The sprites are wonderfully drawn and the animation is as slick as you could hope for, with not a flicker to be seen as they whiz about the atmospheric backgrounds. Every creature has a separate character and there are plenty of them too!
The sound is of an even higher standard than the graphics. The lack of effects is more than made up for by the stunning music. The 'Power LED off' trick has been used to get the best quality sound possible from the machine and has enabled sound wizard Tim Follin to produce the most stunning effects.
The tunes range from jolly cartoon ditties to hypnotic Tangerine Dream-style pieces. Let us hope to see (and hear) more from these guys soon.
Arcade conversions are often good fun for a few goes, but the appeal fades after you have spent hours playing and still get absolutely nowhere. Once you start playing Ghouls 'n' Ghosts, however, it is hard to drag yourself away. Sure the going is hard, and it will take you a good while to get through, but instead of frustration at not getting off the level, determination sets in, pushing you to beat just one monster more.
Every level has a totally different atmosphere, thanks to the change in graphics and music in each, so that you just keep playing to see the next level and hear another tune. The going is extremely tough, so it is doubtful you will finish the game too soon, but just try to stop yourself going back to play until you succeed!
These days it is a good idea to reserve judgement on an arcade conversion until you have played it for yourself. Just going on a big name is not really enough. Well, I am happy to say that Ghouls 'n' Ghosts is a first-rate conversion worthy of any arcade gamer's attention. The look and sound could be straight from a coin-op machine: some of the most impressive seen on a licensed conversion for a long time.

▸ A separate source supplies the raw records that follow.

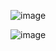 ![image](https://user-images.githubusercontent.com/76067475/233815630-9f5e6cc7-cfe4-4ff7-9f4e-ebd2028fd6b4.png)

![image](https://user-images.githubusercontent.com/76067475/233815610-abe4a884-f275-4f42-bbe9-9649cbd48cbe.png)
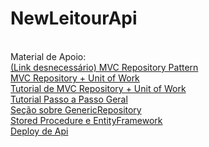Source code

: # NewLeitourApi
<br>
Material de Apoio:<br>
<a href="https://medium.com/net-core/repository-pattern-implementation-in-asp-net-core-21e01c6664d7">
(Link desnecessário) MVC Repository Pattern</a><br>
<a href="https://learn.microsoft.com/en-us/aspnet/mvc/overview/older-versions/getting-started-with-ef-5-using-mvc-4/implementing-the-repository-and-unit-of-work-patterns-in-an-asp-net-mvc-application">
MVC Repository + Unit of Work</a><br>
<a href="https://medium.com/@mlkpatel0/net-core-web-api-with-repository-unit-of-work-1671b54bbd1e">
Tutorial de MVC Repository + Unit of Work</a><br>
<a href="https://dev.to/moe23/step-by-step-repository-pattern-and-unit-of-work-with-asp-net-core-5-3l92">
Tutorial Passo a Passo Geral</a><br>
<a href="https://learn.microsoft.com/en-us/aspnet/mvc/overview/older-versions/getting-started-with-ef-5-using-mvc-4/implementing-the-repository-and-unit-of-work-patterns-in-an-asp-net-mvc-application#implement-a-generic-repository-and-a-unit-of-work-class">
Seção sobre GenericRepository</a><br>
<a href="https://www.entityframeworktutorial.net/efcore/working-with-stored-procedure-in-ef-core.aspx">
Stored Procedure e EntityFramework</a><br>
<a href="https://learn.microsoft.com/pt-br/aspnet/core/host-and-deploy/?view=aspnetcore-7.0">
Deploy de Api</a><br>

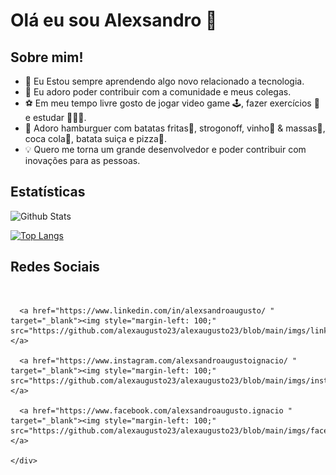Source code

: # Olá eu sou Alexsandro 👋

## Sobre mim!

-  🚀 Eu Estou sempre aprendendo algo novo relacionado a tecnologia.
-  🌱 Eu adoro poder contribuir com a comunidade e meus colegas. 
-  ⚽ Em meu tempo livre gosto de jogar video game 🕹️, fazer exercícios 💪 e estudar 🧑🏻‍🏫.
-  🍔 Adoro hamburguer com batatas fritas🍟, strogonoff, vinho🍷 & massas🍝, coca cola🥤, batata suiça e pizza🍕.
-  💡 Quero me torna um grande desenvolvedor e poder contribuir com inovações para as pessoas.

<!-- ## Tecnologias e Ferramentas -->

## Estatísticas

![Github Stats](https://github-readme-stats.vercel.app/api?username=alexaugusto23&show_icons=true&theme=vue)

[![Top Langs](https://github-readme-stats.vercel.app/api/top-langs/?username=alexaugusto23&langs_count=20)](https://github.com/alexaugusto23/github-readme-stats)

## Redes Sociais
<br>
<html>
  <head>
    <style>
    .myDiv {
      border: 5px outset red;
      background-color: lightblue;
      text-align: center;
    }
    </style>
  </head>

  <body>
    <div class="div">
      
      <a href="https://www.linkedin.com/in/alexsandroaugusto/ " target="_blank"><img style="margin-left: 100;" src="https://github.com/alexaugusto23/alexaugusto23/blob/main/imgs/linkedin.png"></a>

      <a href="https://www.instagram.com/alexsandroaugustoignacio/ " target="_blank"><img style="margin-left: 100;" src="https://github.com/alexaugusto23/alexaugusto23/blob/main/imgs/instagram.png"></a>

      <a href="https://www.facebook.com/alexsandroaugusto.ignacio " target="_blank"><img style="margin-left: 100;" src="https://github.com/alexaugusto23/alexaugusto23/blob/main/imgs/facebook.png"></a>
    
    </div>
  </body>
</html>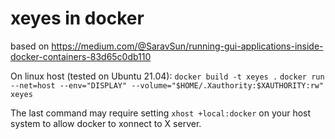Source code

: # xeyes in docker

based on https://medium.com/@SaravSun/running-gui-applications-inside-docker-containers-83d65c0db110

On linux host (tested on Ubuntu 21.04):
`docker build -t xeyes .`
`docker run --net=host --env="DISPLAY" --volume="$HOME/.Xauthority:$XAUTHORITY:rw" xeyes`

The last command may require setting `xhost +local:docker` on your host system to allow docker to xonnect to X server.
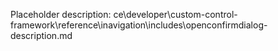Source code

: Placeholder description: ce\developer\custom-control-framework\reference\inavigation\includes\openconfirmdialog-description.md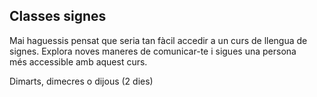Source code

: ## Classes signes

Mai haguessis pensat que seria tan fàcil accedir a un curs de llengua de signes. Explora noves maneres de comunicar-te i sigues una persona més accessible amb aquest curs.

Dimarts, dimecres o dijous (2 dies)
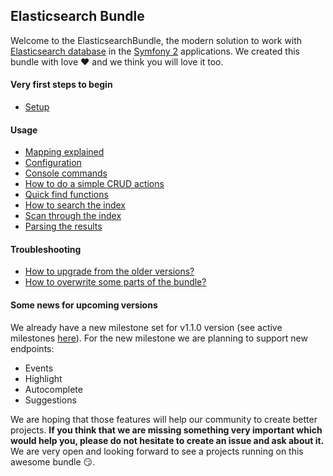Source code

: ## Elasticsearch Bundle

Welcome to the ElasticsearchBundle, the modern solution to work with [Elasticsearch database](https://www.elastic.co/products/elasticsearch) in the [Symfony 2](https://github.com/symfony/symfony-standard) applications. We created this bundle with love :heart: and we think you will love it too.

#### Very first steps to begin
* [Setup](setup.md)

#### Usage
* [Mapping explained](mapping.md)
* [Configuration](configuration.md)
* [Console commands](commands.md)
* [How to do a simple CRUD actions](crud.md)
* [Quick find functions](find_functions.md)
* [How to search the index](search.md)
* [Scan through the index](scan.md)
* [Parsing the results](results_parsing.md)

#### Troubleshooting
* [How to upgrade from the older versions?](upgrade.md)
* [How to overwrite some parts of the bundle?](overwriting_bundle.md)

#### Some news for upcoming versions

We already have a new milestone set for v1.1.0 version (see active milestones [here](https://github.com/ongr-io/ElasticsearchBundle/milestones)). For the new milestone we are planning to support new endpoints:
* Events
* Highlight
* Autocomplete
* Suggestions

We are hoping that those features will help our community to create better projects. **If you think that we are missing something very important which would help you, please do not hesitate to create an issue and ask about it.** We are very open and looking forward to see a projects running on this awesome bundle :smirk:.
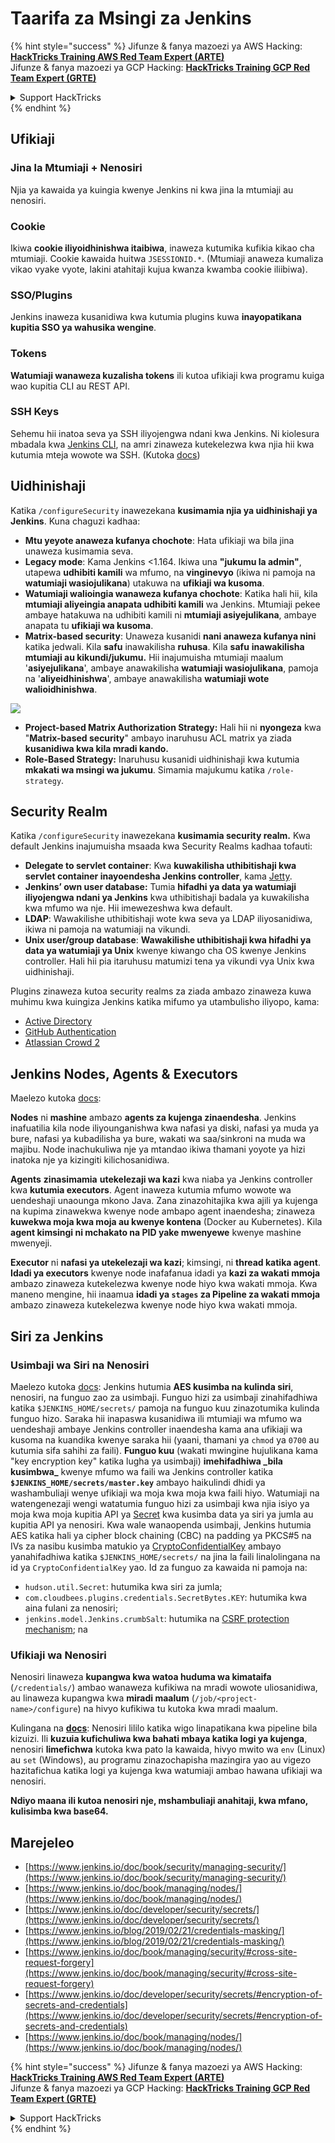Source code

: # Taarifa za Msingi za Jenkins

{% hint style="success" %}
Jifunze & fanya mazoezi ya AWS Hacking:<img src="/.gitbook/assets/image.png" alt="" data-size="line">[**HackTricks Training AWS Red Team Expert (ARTE)**](https://training.hacktricks.xyz/courses/arte)<img src="/.gitbook/assets/image.png" alt="" data-size="line">\
Jifunze & fanya mazoezi ya GCP Hacking: <img src="/.gitbook/assets/image (2).png" alt="" data-size="line">[**HackTricks Training GCP Red Team Expert (GRTE)**<img src="/.gitbook/assets/image (2).png" alt="" data-size="line">](https://training.hacktricks.xyz/courses/grte)

<details>

<summary>Support HackTricks</summary>

* Angalia [**mipango ya usajili**](https://github.com/sponsors/carlospolop)!
* **Jiunge na** 💬 [**kikundi cha Discord**](https://discord.gg/hRep4RUj7f) au [**kikundi cha telegram**](https://t.me/peass) au **tufuate** kwenye **Twitter** 🐦 [**@hacktricks\_live**](https://twitter.com/hacktricks\_live)**.**
* **Shiriki mbinu za udukuzi kwa kuwasilisha PRs kwa** [**HackTricks**](https://github.com/carlospolop/hacktricks) na [**HackTricks Cloud**](https://github.com/carlospolop/hacktricks-cloud) github repos.

</details>
{% endhint %}

## Ufikiaji

### Jina la Mtumiaji + Nenosiri

Njia ya kawaida ya kuingia kwenye Jenkins ni kwa jina la mtumiaji au nenosiri.

### Cookie

Ikiwa **cookie iliyoidhinishwa itaibiwa**, inaweza kutumika kufikia kikao cha mtumiaji. Cookie kawaida huitwa `JSESSIONID.*`. (Mtumiaji anaweza kumaliza vikao vyake vyote, lakini atahitaji kujua kwanza kwamba cookie iliibiwa).

### SSO/Plugins

Jenkins inaweza kusanidiwa kwa kutumia plugins kuwa **inayopatikana kupitia SSO ya wahusika wengine**.

### Tokens

**Watumiaji wanaweza kuzalisha tokens** ili kutoa ufikiaji kwa programu kuiga wao kupitia CLI au REST API.

### SSH Keys

Sehemu hii inatoa seva ya SSH iliyojengwa ndani kwa Jenkins. Ni kiolesura mbadala kwa [Jenkins CLI](https://www.jenkins.io/doc/book/managing/cli/), na amri zinaweza kutekelezwa kwa njia hii kwa kutumia mteja wowote wa SSH. (Kutoka [docs](https://plugins.jenkins.io/sshd/))

## Uidhinishaji

Katika `/configureSecurity` inawezekana **kusimamia njia ya uidhinishaji ya Jenkins**. Kuna chaguzi kadhaa:

* **Mtu yeyote anaweza kufanya chochote**: Hata ufikiaji wa bila jina unaweza kusimamia seva.
* **Legacy mode**: Kama Jenkins <1.164. Ikiwa una **"jukumu la admin"**, utapewa **udhibiti kamili** wa mfumo, na **vinginevyo** (ikiwa ni pamoja na **watumiaji wasiojulikana**) utakuwa na **ufikiaji wa kusoma**.
* **Watumiaji walioingia wanaweza kufanya chochote**: Katika hali hii, kila **mtumiaji aliyeingia anapata udhibiti kamili** wa Jenkins. Mtumiaji pekee ambaye hatakuwa na udhibiti kamili ni **mtumiaji asiyejulikana**, ambaye anapata tu **ufikiaji wa kusoma**.
* **Matrix-based security**: Unaweza kusanidi **nani anaweza kufanya nini** katika jedwali. Kila **safu** inawakilisha **ruhusa**. Kila **safu** **inawakilisha** **mtumiaji au kikundi/jukumu.** Hii inajumuisha mtumiaji maalum '**asiyejulikana**', ambaye anawakilisha **watumiaji wasiojulikana**, pamoja na '**aliyeidhinishwa**', ambaye anawakilisha **watumiaji wote walioidhinishwa**.

![](<../../.gitbook/assets/image (149).png>)

* **Project-based Matrix Authorization Strategy:** Hali hii ni **nyongeza** kwa "**Matrix-based security**" ambayo inaruhusu ACL matrix ya ziada **kusanidiwa kwa kila mradi kando.**
* **Role-Based Strategy:** Inaruhusu kusanidi uidhinishaji kwa kutumia **mkakati wa msingi wa jukumu**. Simamia majukumu katika `/role-strategy`.

## **Security Realm**

Katika `/configureSecurity` inawezekana **kusimamia security realm.** Kwa default Jenkins inajumuisha msaada kwa Security Realms kadhaa tofauti:

* **Delegate to servlet container**: Kwa **kuwakilisha uthibitishaji kwa servlet container inayoendesha Jenkins controller**, kama [Jetty](https://www.eclipse.org/jetty/).
* **Jenkins’ own user database:** Tumia **hifadhi ya data ya watumiaji iliyojengwa ndani ya Jenkins** kwa uthibitishaji badala ya kuwakilisha kwa mfumo wa nje. Hii imewezeshwa kwa default.
* **LDAP**: Wawakilishe uthibitishaji wote kwa seva ya LDAP iliyosanidiwa, ikiwa ni pamoja na watumiaji na vikundi.
* **Unix user/group database**: **Wawakilishe uthibitishaji kwa hifadhi ya data ya watumiaji ya Unix** kwenye kiwango cha OS kwenye Jenkins controller. Hali hii pia itaruhusu matumizi tena ya vikundi vya Unix kwa uidhinishaji.

Plugins zinaweza kutoa security realms za ziada ambazo zinaweza kuwa muhimu kwa kuingiza Jenkins katika mifumo ya utambulisho iliyopo, kama:

* [Active Directory](https://plugins.jenkins.io/active-directory)
* [GitHub Authentication](https://plugins.jenkins.io/github-oauth)
* [Atlassian Crowd 2](https://plugins.jenkins.io/crowd2)

## Jenkins Nodes, Agents & Executors

Maelezo kutoka [docs](https://www.jenkins.io/doc/book/managing/nodes/):

**Nodes** ni **mashine** ambazo **agents za kujenga zinaendesha**. Jenkins inafuatilia kila node iliyounganishwa kwa nafasi ya diski, nafasi ya muda ya bure, nafasi ya kubadilisha ya bure, wakati wa saa/sinkroni na muda wa majibu. Node inachukuliwa nje ya mtandao ikiwa thamani yoyote ya hizi inatoka nje ya kizingiti kilichosanidiwa.

**Agents** **zinasimamia** **utekelezaji wa kazi** kwa niaba ya Jenkins controller kwa **kutumia executors**. Agent inaweza kutumia mfumo wowote wa uendeshaji unaounga mkono Java. Zana zinazohitajika kwa ajili ya kujenga na kupima zinawekwa kwenye node ambapo agent inaendesha; zinaweza **kuwekwa moja kwa moja au kwenye kontena** (Docker au Kubernetes). Kila **agent kimsingi ni mchakato na PID yake mwenyewe** kwenye mashine mwenyeji.

**Executor** ni **nafasi ya utekelezaji wa kazi**; kimsingi, ni **thread katika agent**. **Idadi ya executors** kwenye node inafafanua idadi ya **kazi za wakati mmoja** ambazo zinaweza kutekelezwa kwenye node hiyo kwa wakati mmoja. Kwa maneno mengine, hii inaamua **idadi ya `stages` za Pipeline za wakati mmoja** ambazo zinaweza kutekelezwa kwenye node hiyo kwa wakati mmoja.

## Siri za Jenkins

### Usimbaji wa Siri na Nenosiri

Maelezo kutoka [docs](https://www.jenkins.io/doc/developer/security/secrets/#encryption-of-secrets-and-credentials): Jenkins hutumia **AES kusimba na kulinda siri**, nenosiri, na funguo zao za usimbaji. Funguo hizi za usimbaji zinahifadhiwa katika `$JENKINS_HOME/secrets/` pamoja na funguo kuu zinazotumika kulinda funguo hizo. Saraka hii inapaswa kusanidiwa ili mtumiaji wa mfumo wa uendeshaji ambaye Jenkins controller inaendesha kama ana ufikiaji wa kusoma na kuandika kwenye saraka hii (yaani, thamani ya `chmod` ya `0700` au kutumia sifa sahihi za faili). **Funguo kuu** (wakati mwingine hujulikana kama "key encryption key" katika lugha ya usimbaji) **imehifadhiwa \_bila kusimbwa\_** kwenye mfumo wa faili wa Jenkins controller katika **`$JENKINS_HOME/secrets/master.key`** ambayo haikulindi dhidi ya washambuliaji wenye ufikiaji wa moja kwa moja kwa faili hiyo. Watumiaji na watengenezaji wengi watatumia funguo hizi za usimbaji kwa njia isiyo ya moja kwa moja kupitia API ya [Secret](https://javadoc.jenkins.io/byShortName/Secret) kwa kusimba data ya siri ya jumla au kupitia API ya nenosiri. Kwa wale wanaopenda usimbaji, Jenkins hutumia AES katika hali ya cipher block chaining (CBC) na padding ya PKCS#5 na IVs za nasibu kusimba matukio ya [CryptoConfidentialKey](https://javadoc.jenkins.io/byShortName/CryptoConfidentialKey) ambayo yanahifadhiwa katika `$JENKINS_HOME/secrets/` na jina la faili linalolingana na id ya `CryptoConfidentialKey` yao. Id za funguo za kawaida ni pamoja na:

* `hudson.util.Secret`: hutumika kwa siri za jumla;
* `com.cloudbees.plugins.credentials.SecretBytes.KEY`: hutumika kwa aina fulani za nenosiri;
* `jenkins.model.Jenkins.crumbSalt`: hutumika na [CSRF protection mechanism](https://www.jenkins.io/doc/book/managing/security/#cross-site-request-forgery); na

### Ufikiaji wa Nenosiri

Nenosiri linaweza **kupangwa kwa watoa huduma wa kimataifa** (`/credentials/`) ambao wanaweza kufikiwa na mradi wowote uliosanidiwa, au linaweza kupangwa kwa **miradi maalum** (`/job/<project-name>/configure`) na hivyo kufikiwa tu kutoka kwa mradi maalum.

Kulingana na [**docs**](https://www.jenkins.io/blog/2019/02/21/credentials-masking/): Nenosiri lililo katika wigo linapatikana kwa pipeline bila kizuizi. Ili **kuzuia kufichuliwa kwa bahati mbaya katika logi ya kujenga**, nenosiri **limefichwa** kutoka kwa pato la kawaida, hivyo mwito wa `env` (Linux) au `set` (Windows), au programu zinazochapisha mazingira yao au vigezo hazitafichua katika logi ya kujenga kwa watumiaji ambao hawana ufikiaji wa nenosiri.

**Ndiyo maana ili kutoa nenosiri nje, mshambuliaji anahitaji, kwa mfano, kulisimba kwa base64.**

## Marejeleo

* [https://www.jenkins.io/doc/book/security/managing-security/](https://www.jenkins.io/doc/book/security/managing-security/)
* [https://www.jenkins.io/doc/book/managing/nodes/](https://www.jenkins.io/doc/book/managing/nodes/)
* [https://www.jenkins.io/doc/developer/security/secrets/](https://www.jenkins.io/doc/developer/security/secrets/)
* [https://www.jenkins.io/blog/2019/02/21/credentials-masking/](https://www.jenkins.io/blog/2019/02/21/credentials-masking/)
* [https://www.jenkins.io/doc/book/managing/security/#cross-site-request-forgery](https://www.jenkins.io/doc/book/managing/security/#cross-site-request-forgery)
* [https://www.jenkins.io/doc/developer/security/secrets/#encryption-of-secrets-and-credentials](https://www.jenkins.io/doc/developer/security/secrets/#encryption-of-secrets-and-credentials)
* [https://www.jenkins.io/doc/book/managing/nodes/](https://www.jenkins.io/doc/book/managing/nodes/)

{% hint style="success" %}
Jifunze & fanya mazoezi ya AWS Hacking:<img src="/.gitbook/assets/image.png" alt="" data-size="line">[**HackTricks Training AWS Red Team Expert (ARTE)**](https://training.hacktricks.xyz/courses/arte)<img src="/.gitbook/assets/image.png" alt="" data-size="line">\
Jifunze & fanya mazoezi ya GCP Hacking: <img src="/.gitbook/assets/image (2).png" alt="" data-size="line">[**HackTricks Training GCP Red Team Expert (GRTE)**<img src="/.gitbook/assets/image (2).png" alt="" data-size="line">](https://training.hacktricks.xyz/courses/grte)

<details>

<summary>Support HackTricks</summary>

* Angalia [**mipango ya usajili**](https://github.com/sponsors/carlospolop)!
* **Jiunge na** 💬 [**kikundi cha Discord**](https://discord.gg/hRep4RUj7f) au [**kikundi cha telegram**](https://t.me/peass) au **tufuate** kwenye **Twitter** 🐦 [**@hacktricks\_live**](https://twitter.com/hacktricks\_live)**.**
* **Shiriki mbinu za udukuzi kwa kuwasilisha PRs kwa** [**HackTricks**](https://github.com/carlospolop/hacktricks) na [**HackTricks Cloud**](https://github.com/carlospolop/hacktricks-cloud) github repos.

</details>
{% endhint %}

The pleasure of Ghouls 'n' Ghosts transcends the audiovisual delights on offer, though. The playability of the game will keep the most adept players waggling their joysticks for hours. It is still not that often you see licences of this quality on a home machine, so Ghouls 'n' Ghosts is certain to please fans of the original; but whether you have played the coin-op or not, you should give it a try. You should not be disappointed.